• Your instructions:
For each line of the data below, test for "then". Report only the number of lines that pass.

• Exercise input:

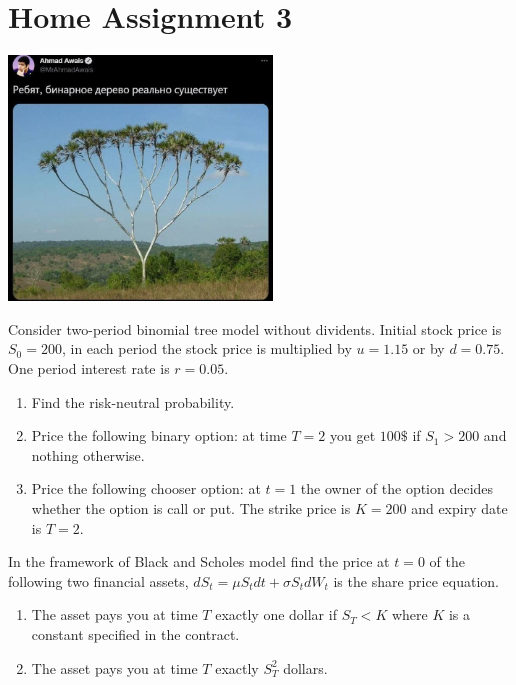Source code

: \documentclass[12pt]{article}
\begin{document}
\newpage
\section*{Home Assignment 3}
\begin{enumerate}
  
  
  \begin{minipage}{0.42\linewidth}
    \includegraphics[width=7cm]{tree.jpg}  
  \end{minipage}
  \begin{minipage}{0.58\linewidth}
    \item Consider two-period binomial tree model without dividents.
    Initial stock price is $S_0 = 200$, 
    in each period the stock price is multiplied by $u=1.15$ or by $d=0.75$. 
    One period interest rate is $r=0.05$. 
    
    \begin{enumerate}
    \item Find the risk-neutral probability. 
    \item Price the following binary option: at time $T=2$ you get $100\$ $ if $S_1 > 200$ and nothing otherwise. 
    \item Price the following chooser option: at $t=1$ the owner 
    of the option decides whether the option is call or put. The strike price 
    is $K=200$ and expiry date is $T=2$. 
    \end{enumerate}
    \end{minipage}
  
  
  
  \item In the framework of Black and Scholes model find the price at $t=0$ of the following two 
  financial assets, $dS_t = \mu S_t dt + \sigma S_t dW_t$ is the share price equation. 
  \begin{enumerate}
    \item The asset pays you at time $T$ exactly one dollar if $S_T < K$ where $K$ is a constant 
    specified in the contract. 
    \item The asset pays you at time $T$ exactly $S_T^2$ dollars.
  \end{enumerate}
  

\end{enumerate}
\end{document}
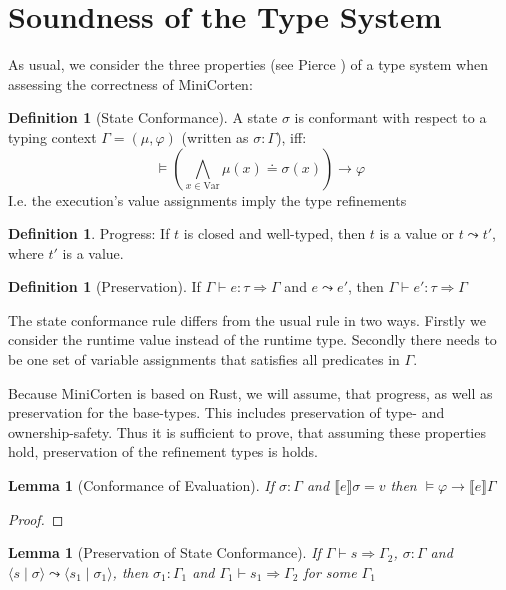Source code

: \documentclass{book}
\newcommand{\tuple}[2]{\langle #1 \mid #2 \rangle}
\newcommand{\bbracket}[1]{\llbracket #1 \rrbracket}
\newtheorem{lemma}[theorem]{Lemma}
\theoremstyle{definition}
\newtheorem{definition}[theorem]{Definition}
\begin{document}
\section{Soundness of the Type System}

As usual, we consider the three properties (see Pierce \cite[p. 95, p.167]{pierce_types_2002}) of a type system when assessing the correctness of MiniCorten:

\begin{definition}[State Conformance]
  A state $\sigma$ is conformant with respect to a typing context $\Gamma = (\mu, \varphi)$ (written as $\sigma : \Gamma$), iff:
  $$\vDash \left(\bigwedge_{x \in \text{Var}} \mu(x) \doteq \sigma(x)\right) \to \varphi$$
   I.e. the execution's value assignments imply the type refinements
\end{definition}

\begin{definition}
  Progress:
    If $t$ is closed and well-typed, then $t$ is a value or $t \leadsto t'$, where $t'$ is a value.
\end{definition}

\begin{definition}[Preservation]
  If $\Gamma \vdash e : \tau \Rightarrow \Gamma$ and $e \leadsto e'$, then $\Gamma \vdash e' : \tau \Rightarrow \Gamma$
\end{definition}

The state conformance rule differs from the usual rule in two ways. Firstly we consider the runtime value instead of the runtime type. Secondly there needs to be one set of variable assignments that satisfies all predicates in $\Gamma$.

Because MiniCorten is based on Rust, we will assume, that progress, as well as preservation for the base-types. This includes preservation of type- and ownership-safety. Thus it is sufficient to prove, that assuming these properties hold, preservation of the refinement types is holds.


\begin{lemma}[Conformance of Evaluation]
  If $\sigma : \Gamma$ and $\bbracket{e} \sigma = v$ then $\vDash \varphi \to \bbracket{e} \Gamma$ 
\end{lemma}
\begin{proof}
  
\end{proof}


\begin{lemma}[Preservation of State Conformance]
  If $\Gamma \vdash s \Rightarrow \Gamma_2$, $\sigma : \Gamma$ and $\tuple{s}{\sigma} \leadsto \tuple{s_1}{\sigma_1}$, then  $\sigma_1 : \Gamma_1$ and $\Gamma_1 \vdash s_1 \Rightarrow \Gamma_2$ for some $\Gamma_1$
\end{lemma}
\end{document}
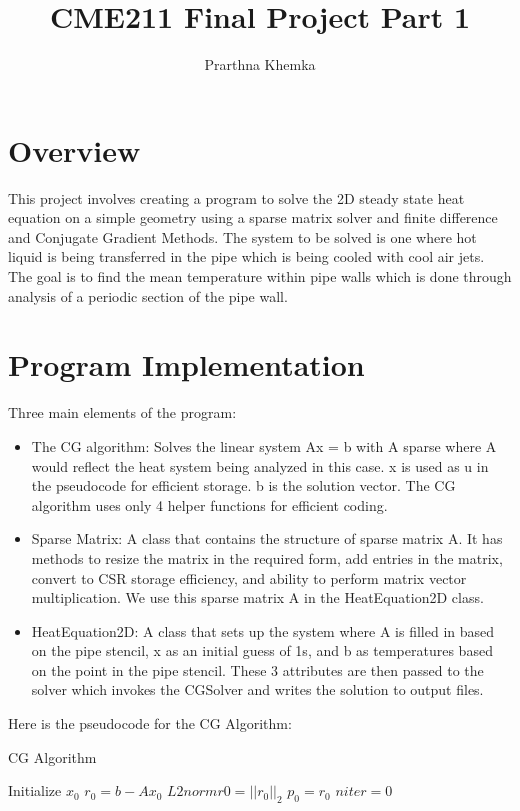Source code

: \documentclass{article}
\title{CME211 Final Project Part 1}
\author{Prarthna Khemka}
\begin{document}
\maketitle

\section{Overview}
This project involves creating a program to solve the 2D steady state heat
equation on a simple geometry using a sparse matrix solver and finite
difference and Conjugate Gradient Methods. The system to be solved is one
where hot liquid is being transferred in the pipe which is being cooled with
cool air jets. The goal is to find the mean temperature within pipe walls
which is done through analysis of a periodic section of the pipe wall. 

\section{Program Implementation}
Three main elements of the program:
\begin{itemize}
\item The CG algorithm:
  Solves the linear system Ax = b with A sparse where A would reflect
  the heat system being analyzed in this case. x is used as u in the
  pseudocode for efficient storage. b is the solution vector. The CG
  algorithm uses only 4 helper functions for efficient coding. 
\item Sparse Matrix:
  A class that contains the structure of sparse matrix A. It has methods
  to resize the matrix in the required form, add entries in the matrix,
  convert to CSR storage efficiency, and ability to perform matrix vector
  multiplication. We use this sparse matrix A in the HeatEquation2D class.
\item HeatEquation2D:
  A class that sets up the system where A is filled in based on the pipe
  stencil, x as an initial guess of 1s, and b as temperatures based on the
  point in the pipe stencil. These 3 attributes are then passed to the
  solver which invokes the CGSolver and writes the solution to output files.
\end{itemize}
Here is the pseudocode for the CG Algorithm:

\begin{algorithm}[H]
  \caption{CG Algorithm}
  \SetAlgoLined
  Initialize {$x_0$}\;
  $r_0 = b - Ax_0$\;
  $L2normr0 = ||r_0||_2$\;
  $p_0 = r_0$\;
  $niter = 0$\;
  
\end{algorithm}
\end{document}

• Finished exercise:
5